Rules alone do not protect people. Culture does. Caritas India is building one brick by brick where dignity, respect and vigilance are not slogans but everyday practices shaping each interaction across its vast network.

Safeguarding is more than a policy. It is the moral software that keeps an organisation human, ethical and strong. At Caritas India this belief has grown into a living system that protects both people and purpose. Grounded in the vision of SDG 16 on peace, justice and strong institutions, the organisation continues to strengthen its internal accountability so that compassion never compromises safety.

In October, representatives of Caritas India joined a four day safeguarding workshop organised by Karl Külan Foundation in partnership with Misereor in New Delhi. The workshop was not about ticking boxes or filling forms. It was a deep reflective journey that moved participants from personal awareness to institutional transformation. Each day unfolded new insights into what safeguarding truly means in action, the courage to question silence, the discipline to act with diligence and the humility to protect even when no one is watching.

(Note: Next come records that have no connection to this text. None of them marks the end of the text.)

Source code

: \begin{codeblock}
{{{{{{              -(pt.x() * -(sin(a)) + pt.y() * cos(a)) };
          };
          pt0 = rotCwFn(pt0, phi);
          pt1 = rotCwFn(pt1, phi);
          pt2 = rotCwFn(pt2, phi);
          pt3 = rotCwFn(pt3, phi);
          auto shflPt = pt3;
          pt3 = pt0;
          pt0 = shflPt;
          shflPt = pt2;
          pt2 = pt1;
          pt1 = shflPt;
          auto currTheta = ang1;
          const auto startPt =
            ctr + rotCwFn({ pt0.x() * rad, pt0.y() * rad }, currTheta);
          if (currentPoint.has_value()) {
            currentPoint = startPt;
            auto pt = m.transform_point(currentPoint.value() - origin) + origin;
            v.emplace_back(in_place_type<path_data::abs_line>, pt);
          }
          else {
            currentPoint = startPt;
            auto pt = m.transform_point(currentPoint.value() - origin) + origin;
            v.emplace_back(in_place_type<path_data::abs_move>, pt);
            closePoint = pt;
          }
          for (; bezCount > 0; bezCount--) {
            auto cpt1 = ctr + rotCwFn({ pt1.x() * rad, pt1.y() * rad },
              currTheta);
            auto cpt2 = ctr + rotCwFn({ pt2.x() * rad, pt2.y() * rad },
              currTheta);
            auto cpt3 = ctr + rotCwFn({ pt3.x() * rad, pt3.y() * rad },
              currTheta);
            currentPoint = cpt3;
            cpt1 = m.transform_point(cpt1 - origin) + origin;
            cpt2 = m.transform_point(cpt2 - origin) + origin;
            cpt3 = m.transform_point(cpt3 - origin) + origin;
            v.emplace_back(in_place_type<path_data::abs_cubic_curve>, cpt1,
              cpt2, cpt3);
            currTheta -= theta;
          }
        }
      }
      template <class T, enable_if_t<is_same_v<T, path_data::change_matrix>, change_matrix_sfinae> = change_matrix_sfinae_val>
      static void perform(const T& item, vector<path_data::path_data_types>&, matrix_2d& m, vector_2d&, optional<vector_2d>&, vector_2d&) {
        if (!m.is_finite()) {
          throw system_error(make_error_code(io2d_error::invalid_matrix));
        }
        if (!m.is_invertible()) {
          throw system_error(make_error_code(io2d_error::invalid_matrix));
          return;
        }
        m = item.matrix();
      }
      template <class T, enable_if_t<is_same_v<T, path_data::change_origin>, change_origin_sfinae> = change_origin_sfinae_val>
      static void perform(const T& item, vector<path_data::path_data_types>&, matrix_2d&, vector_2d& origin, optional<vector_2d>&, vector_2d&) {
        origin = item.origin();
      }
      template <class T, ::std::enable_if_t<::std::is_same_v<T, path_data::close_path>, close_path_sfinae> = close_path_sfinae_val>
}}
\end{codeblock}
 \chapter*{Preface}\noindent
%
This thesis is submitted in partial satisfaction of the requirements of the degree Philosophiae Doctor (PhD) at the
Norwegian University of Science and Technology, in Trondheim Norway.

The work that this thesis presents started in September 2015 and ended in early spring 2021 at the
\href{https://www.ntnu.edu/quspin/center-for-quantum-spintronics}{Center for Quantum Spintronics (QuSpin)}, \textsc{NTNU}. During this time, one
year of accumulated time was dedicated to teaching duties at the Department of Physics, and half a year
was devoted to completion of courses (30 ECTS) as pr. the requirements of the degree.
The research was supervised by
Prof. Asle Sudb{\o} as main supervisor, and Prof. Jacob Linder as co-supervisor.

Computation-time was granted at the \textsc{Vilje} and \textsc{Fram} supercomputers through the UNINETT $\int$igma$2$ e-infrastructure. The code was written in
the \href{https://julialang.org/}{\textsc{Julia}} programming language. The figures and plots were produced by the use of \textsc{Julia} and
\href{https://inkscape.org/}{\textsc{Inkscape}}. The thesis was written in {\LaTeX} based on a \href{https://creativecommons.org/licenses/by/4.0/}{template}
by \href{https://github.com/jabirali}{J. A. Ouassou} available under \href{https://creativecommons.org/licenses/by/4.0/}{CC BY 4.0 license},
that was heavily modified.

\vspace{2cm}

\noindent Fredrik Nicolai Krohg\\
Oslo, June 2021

The sessions explored the Inter Agency Standing Committee’s six core principles on preventing sexual exploitation and abuse along with global child protection standards under Keep Children Safe. The theme Break the Silence Stop the Violence resonated through discussions that pushed participants to confront hard realities and reaffirm their responsibility to protect.

Caritas India’s own safeguarding seven standards framework builds on these principles by weaving prevention, response and redressal into every layer of its work. From training internal teams to guiding partner organisations in drafting and updating safeguarding policies, the goal remains firm, to embed safety as a collective responsibility.

A major highlight was the use of the McKinsey 7S model, a tool that helped participants see how safeguarding connects both hard systems like structures, strategies and policies and soft systems like values, skills, style and staff culture. It reminded everyone that safeguarding is not about documents, it is about people.

Participants also worked on practical instruments such as the case management flow chart based on the principle of 4W and 1H, who, what, when, where and how, and the organisational safeguarding risk register which helps turn intent into measurable action.

Through this renewed commitment Caritas India reinforces a truth at the heart of every just institution, that protecting others is the highest form of service. The organisation strives to ensure that every child, woman and vulnerable person in its reach feels safe, heard and respected.

Safeguarding is not a one time training. It is a transformation of mindset that Caritas India has already begun. When silence is broken and safety becomes part of the culture, real peace takes root.